Problem requirements. Retype, word for word, every line from the one holding "MySQL 8.0 驱动" through the one holding "- **[ticho-starter-cloud](ticho-starter/ticho-starter-cloud)**" in the entries below, both included, and only those lines.

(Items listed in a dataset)
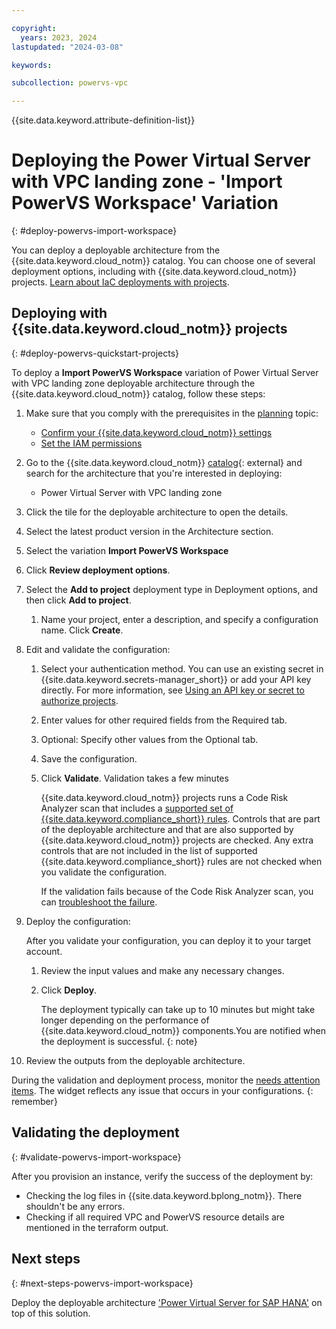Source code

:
 ```yaml
---

copyright:
  years: 2023, 2024
lastupdated: "2024-03-08"

keywords:

subcollection: powervs-vpc

---
```


{{site.data.keyword.attribute-definition-list}}

# Deploying the Power Virtual Server with VPC landing zone - 'Import PowerVS Workspace' Variation
{: #deploy-powervs-import-workspace}

You can deploy a deployable architecture from the {{site.data.keyword.cloud_notm}} catalog. You can choose one of several deployment options, including with {{site.data.keyword.cloud_notm}} projects. [Learn about IaC deployments with projects](/docs/secure-enterprise?topic=secure-enterprise-understanding-projects).

## Deploying with {{site.data.keyword.cloud_notm}} projects
{: #deploy-powervs-quickstart-projects}

To deploy a **Import PowerVS Workspace** variation of Power Virtual Server with VPC landing zone deployable architecture through the {{site.data.keyword.cloud_notm}} catalog, follow these steps:

1.  Make sure that you comply with the prerequisites in the [planning](/docs/powervs-vpc?topic=powervs-vpc-powervs-automation-planning) topic:
    - [Confirm your {{site.data.keyword.cloud_notm}} settings](/docs/powervs-vpc?topic=powervs-vpc-powervs-automation-planning#vpc-cloud-prereqs)
    - [Set the IAM permissions](/docs/powervs-vpc?topic=powervs-vpc-powervs-automation-planning#powervs-automation-IAM-prereqs)

1. Go to the {{site.data.keyword.cloud_notm}} [catalog](/catalog#reference_architecture){: external} and search for the architecture that you're interested in deploying:
    - Power Virtual Server with VPC landing zone
1.  Click the tile for the deployable architecture to open the details.
1.  Select the latest product version in the Architecture section.
1.  Select the variation **Import PowerVS Workspace**
1.  Click **Review deployment options**.
1.  Select the **Add to project** deployment type in Deployment options, and then click **Add to project**.
    1.  Name your project, enter a description, and specify a configuration name. Click **Create**.
1.  Edit and validate the configuration:
    1.  Select your authentication method. You can use an existing secret in {{site.data.keyword.secrets-manager_short}} or add your API key directly. For more information, see [Using an API key or secret to authorize projects](/docs/secure-enterprise?topic=secure-enterprise-authorize-project).
    1.  Enter values for other required fields from the Required tab.
    1.  Optional: Specify other values from the Optional tab.
    1.  Save the configuration.
    1.  Click **Validate**. Validation takes a few minutes

        {{site.data.keyword.cloud_notm}} projects runs a Code Risk Analyzer scan that includes a [supported set of {{site.data.keyword.compliance_short}} rules](/docs/code-risk-analyzer-cli-plugin?topic=code-risk-analyzer-cli-plugin-cra-cli-plugin#terraform-scc-goals). Controls that are part of the deployable architecture and that are also supported by {{site.data.keyword.cloud_notm}} projects are checked. Any extra controls that are not included in the list of supported {{site.data.keyword.compliance_short}} rules are not checked when you validate the configuration.

        If the validation fails because of the Code Risk Analyzer scan, you can [troubleshoot the failure](/docs/secure-infrastructure-vpc?topic=secure-infrastructure-vpc-ts-na-failures).
1.  Deploy the configuration:

    After you validate your configuration, you can deploy it to your target account.

    1.  Review the input values and make any necessary changes.
    1.  Click **Deploy**.

        The deployment typically can take up to 10 minutes but might take longer depending on the performance of {{site.data.keyword.cloud_notm}} components.You are notified when the deployment is successful.
        {: note}

1.  Review the outputs from the deployable architecture.

During the validation and deployment process, monitor the [needs attention items](/docs/secure-enterprise?topic=secure-enterprise-needs-attention-projects). The widget reflects any issue that occurs in your configurations.
{: remember}

## Validating the deployment
{: #validate-powervs-import-workspace}

After you provision an instance, verify the success of the deployment by:

- Checking the log files in {{site.data.keyword.bplong_notm}}. There shouldn't be any errors. 
- Checking if all required VPC and PowerVS resource details are mentioned in the terraform output.

## Next steps
{: #next-steps-powervs-import-workspace}

Deploy the deployable architecture ['Power Virtual Server for SAP HANA'](https://cloud.ibm.com/catalog/architecture/deploy-arch-ibm-pvs-sap-9aa6135e-75d5-467e-9f4a-ac2a21c069b8-global) on top of this solution.

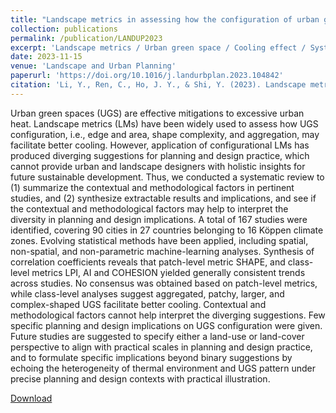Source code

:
 ```yaml
---
title: "Landscape metrics in assessing how the configuration of urban green spaces affects their cooling effect: A systematic review of empirical studies"
collection: publications
permalink: /publication/LANDUP2023
excerpt: 'Landscape metrics / Urban green space / Cooling effect / Systematic review <br/><img src='LANDUP2023.jpg'>'
date: 2023-11-15
venue: 'Landscape and Urban Planning'
paperurl: 'https://doi.org/10.1016/j.landurbplan.2023.104842'
citation: 'Li, Y., Ren, C., Ho, J. Y., & Shi, Y. (2023). Landscape metrics in assessing how the configuration of urban green spaces affects their cooling effect: A systematic review of empirical studies. Landscape and Urban Planning, 239, 104842.'
---
```

Urban green spaces (UGS) are effective mitigations to excessive urban heat. Landscape metrics (LMs) have been widely used to assess how UGS configuration, i.e., edge and area, shape complexity, and aggregation, may facilitate better cooling. However, application of configurational LMs has produced diverging suggestions for planning and design practice, which cannot provide urban and landscape designers with holistic insights for future sustainable development. Thus, we conducted a systematic review to (1) summarize the contextual and methodological factors in pertinent studies, and (2) synthesize extractable results and implications, and see if the contextual and methodological factors may help to interpret the diversity in planning and design implications. A total of 167 studies were identified, covering 90 cities in 27 countries belonging to 16 Köppen climate zones. Evolving statistical methods have been applied, including spatial, non-spatial, and non-parametric machine-learning analyses. Synthesis of correlation coefficients reveals that patch-level metric SHAPE, and class-level metrics LPI, AI and COHESION yielded generally consistent trends across studies. No consensus was obtained based on patch-level metrics, while class-level analyses suggest aggregated, patchy, larger, and complex-shaped UGS facilitate better cooling. Contextual and methodological factors cannot help interpret the diverging suggestions. Few specific planning and design implications on UGS configuration were given. Future studies are suggested to specify either a land-use or land-cover perspective to align with practical scales in planning and design practice, and to formulate specific implications beyond binary suggestions by echoing the heterogeneity of thermal environment and UGS pattern under precise planning and design contexts with practical illustration.

[Download](http://yilun595.github.io/files/LANDUP2023.pdf)

 

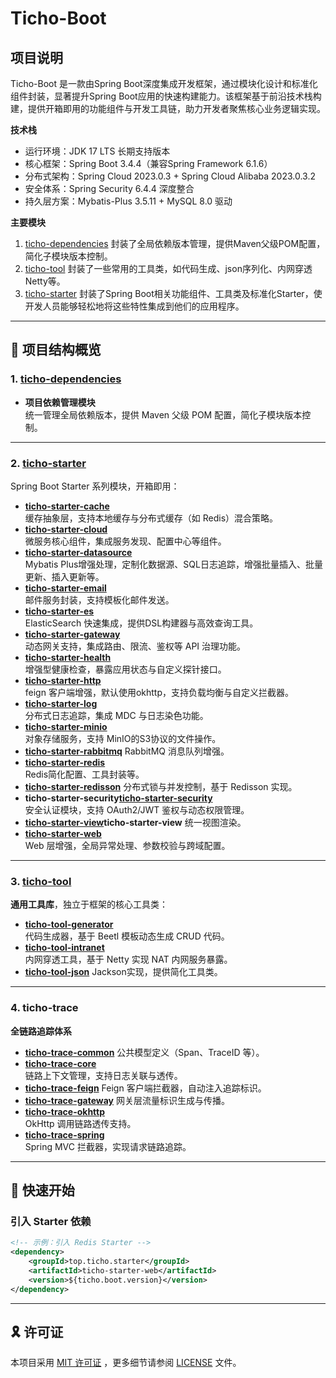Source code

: # Ticho-Boot

## 项目说明

Ticho-Boot 是一款由Spring Boot深度集成开发框架，通过模块化设计和标准化组件封装，显著提升Spring
Boot应用的快速构建能力。该框架基于前沿技术栈构建，提供开箱即用的功能组件与开发工具链，助力开发者聚焦核心业务逻辑实现。

**技术栈**

* 运行环境：JDK 17 LTS 长期支持版本
* 核心框架：Spring Boot 3.4.4（兼容Spring Framework 6.1.6）
* 分布式架构：Spring Cloud 2023.0.3 + Spring Cloud Alibaba 2023.0.3.2
* 安全体系：Spring Security 6.4.4 深度整合
* 持久层方案：Mybatis-Plus 3.5.11 + MySQL 8.0 驱动

**主要模块**

1. [ticho-dependencies](ticho-dependencies) 封装了全局依赖版本管理，提供Maven父级POM配置，简化子模块版本控制。
2. [ticho-tool](ticho-tool) 封装了一些常用的工具类，如代码生成、json序列化、内网穿透Netty等。
3. [ticho-starter](ticho-starter) 封装了Spring Boot相关功能组件、工具类及标准化Starter，使开发人员能够轻松地将这些特性集成到他们的应用程序。

---

## 📂 项目结构概览

### 1. **[ticho-dependencies](ticho-dependencies)**

- **项目依赖管理模块**  
  统一管理全局依赖版本，提供 Maven 父级 POM 配置，简化子模块版本控制。

---

### 2. **[ticho-starter](ticho-starter)**

Spring Boot Starter 系列模块，开箱即用：

- **[ticho-starter-cache](ticho-starter/ticho-starter-cache)**  
  缓存抽象层，支持本地缓存与分布式缓存（如 Redis）混合策略。
- **[ticho-starter-cloud](ticho-starter/ticho-starter-cloud)**  
  微服务核心组件，集成服务发现、配置中心等组件。
- **[ticho-starter-datasource](ticho-starter/ticho-starter-datasource)**  
  Mybatis Plus增强处理，定制化数据源、SQL日志追踪，增强批量插入、批量更新、插入更新等。
- **[ticho-starter-email](ticho-starter/ticho-starter-email)**  
  邮件服务封装，支持模板化邮件发送。
- **[ticho-starter-es](ticho-starter/ticho-starter-es)**  
  ElasticSearch 快速集成，提供DSL构建器与高效查询工具。
- **[ticho-starter-gateway](ticho-starter/ticho-starter-gateway)**  
  动态网关支持，集成路由、限流、鉴权等 API 治理功能。
- **[ticho-starter-health](ticho-starter/ticho-starter-health)**  
  增强型健康检查，暴露应用状态与自定义探针接口。
- **[ticho-starter-http](ticho-starter/ticho-starter-http)**  
  feign 客户端增强，默认使用okhttp，支持负载均衡与自定义拦截器。
- **[ticho-starter-log](ticho-starter/ticho-starter-log)**  
  分布式日志追踪，集成 MDC 与日志染色功能。
- **[ticho-starter-minio](ticho-starter/ticho-starter-minio)**  
  对象存储服务，支持 MinIO的S3协议的文件操作。
- **[ticho-starter-rabbitmq](ticho-starter/ticho-starter-rabbitmq)**
  RabbitMQ 消息队列增强。
- **[ticho-starter-redis](ticho-starter/ticho-starter-redis)**  
  Redis简化配置、工具封装等。
- **[ticho-starter-redisson](ticho-starter/ticho-starter-redisson)**
  分布式锁与并发控制，基于 Redisson 实现。
- **ticho-starter-security[ticho-starter-security](ticho-starter/ticho-starter-security)**  
  安全认证模块，支持 OAuth2/JWT 鉴权与动态权限管理。
- **[ticho-starter-view](ticho-starter/ticho-starter-view)ticho-starter-view**
  统一视图渲染。
- **[ticho-starter-web](ticho-starter/ticho-starter-web)**  
  Web 层增强，全局异常处理、参数校验与跨域配置。

---

### 3. **[ticho-tool](ticho-tool)**

**通用工具库**，独立于框架的核心工具类：

- **[ticho-tool-generator](ticho-tool/ticho-tool-generator)**  
  代码生成器，基于 Beetl 模板动态生成 CRUD 代码。
- **[ticho-tool-intranet](ticho-tool/ticho-tool-intranet)**  
  内网穿透工具，基于 Netty 实现 NAT 内网服务暴露。
- **[ticho-tool-json](ticho-tool/ticho-tool-json)**
  Jackson实现，提供简化工具类。

---

### 4. **ticho-trace**

**全链路追踪体系**

- **[ticho-trace-common](ticho-trace/ticho-trace-common)**
  公共模型定义（Span、TraceID 等）。
- **[ticho-trace-core](ticho-trace/ticho-trace-core)**    
  链路上下文管理，支持日志关联与透传。
- **[ticho-trace-feign](ticho-trace/ticho-trace-feign)**
  Feign 客户端拦截器，自动注入追踪标识。
- **[ticho-trace-gateway](ticho-trace/ticho-trace-gateway)**
  网关层流量标识生成与传播。
- **[ticho-trace-okhttp](ticho-trace/ticho-trace-okhttp)**   
  OkHttp 调用链路透传支持。
- **[ticho-trace-spring](ticho-trace/ticho-trace-spring)**   
  Spring MVC 拦截器，实现请求链路追踪。

---

## 🚀 快速开始

### 引入 Starter 依赖

```xml
<!-- 示例：引入 Redis Starter -->
<dependency>
    <groupId>top.ticho.starter</groupId>
    <artifactId>ticho-starter-web</artifactId>
    <version>${ticho.boot.version}</version>
</dependency>
```

---

## 🎗 许可证

本项目采用 [MIT 许可证](https://choosealicense.com/licenses/mit/)
，更多细节请参阅 [LICENSE](https://github.com/zhajianjun/ticho-boot/blob/main/LICENSE) 文件。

Result of the task.
* 持久层方案：Mybatis-Plus 3.5.11 + MySQL 8.0 驱动

**主要模块**

1. [ticho-dependencies](ticho-dependencies) 封装了全局依赖版本管理，提供Maven父级POM配置，简化子模块版本控制。
2. [ticho-tool](ticho-tool) 封装了一些常用的工具类，如代码生成、json序列化、内网穿透Netty等。
3. [ticho-starter](ticho-starter) 封装了Spring Boot相关功能组件、工具类及标准化Starter，使开发人员能够轻松地将这些特性集成到他们的应用程序。

---

## 📂 项目结构概览

### 1. **[ticho-dependencies](ticho-dependencies)**

- **项目依赖管理模块**  
  统一管理全局依赖版本，提供 Maven 父级 POM 配置，简化子模块版本控制。

---

### 2. **[ticho-starter](ticho-starter)**

Spring Boot Starter 系列模块，开箱即用：

- **[ticho-starter-cache](ticho-starter/ticho-starter-cache)**  
  缓存抽象层，支持本地缓存与分布式缓存（如 Redis）混合策略。
- **[ticho-starter-cloud](ticho-starter/ticho-starter-cloud)**  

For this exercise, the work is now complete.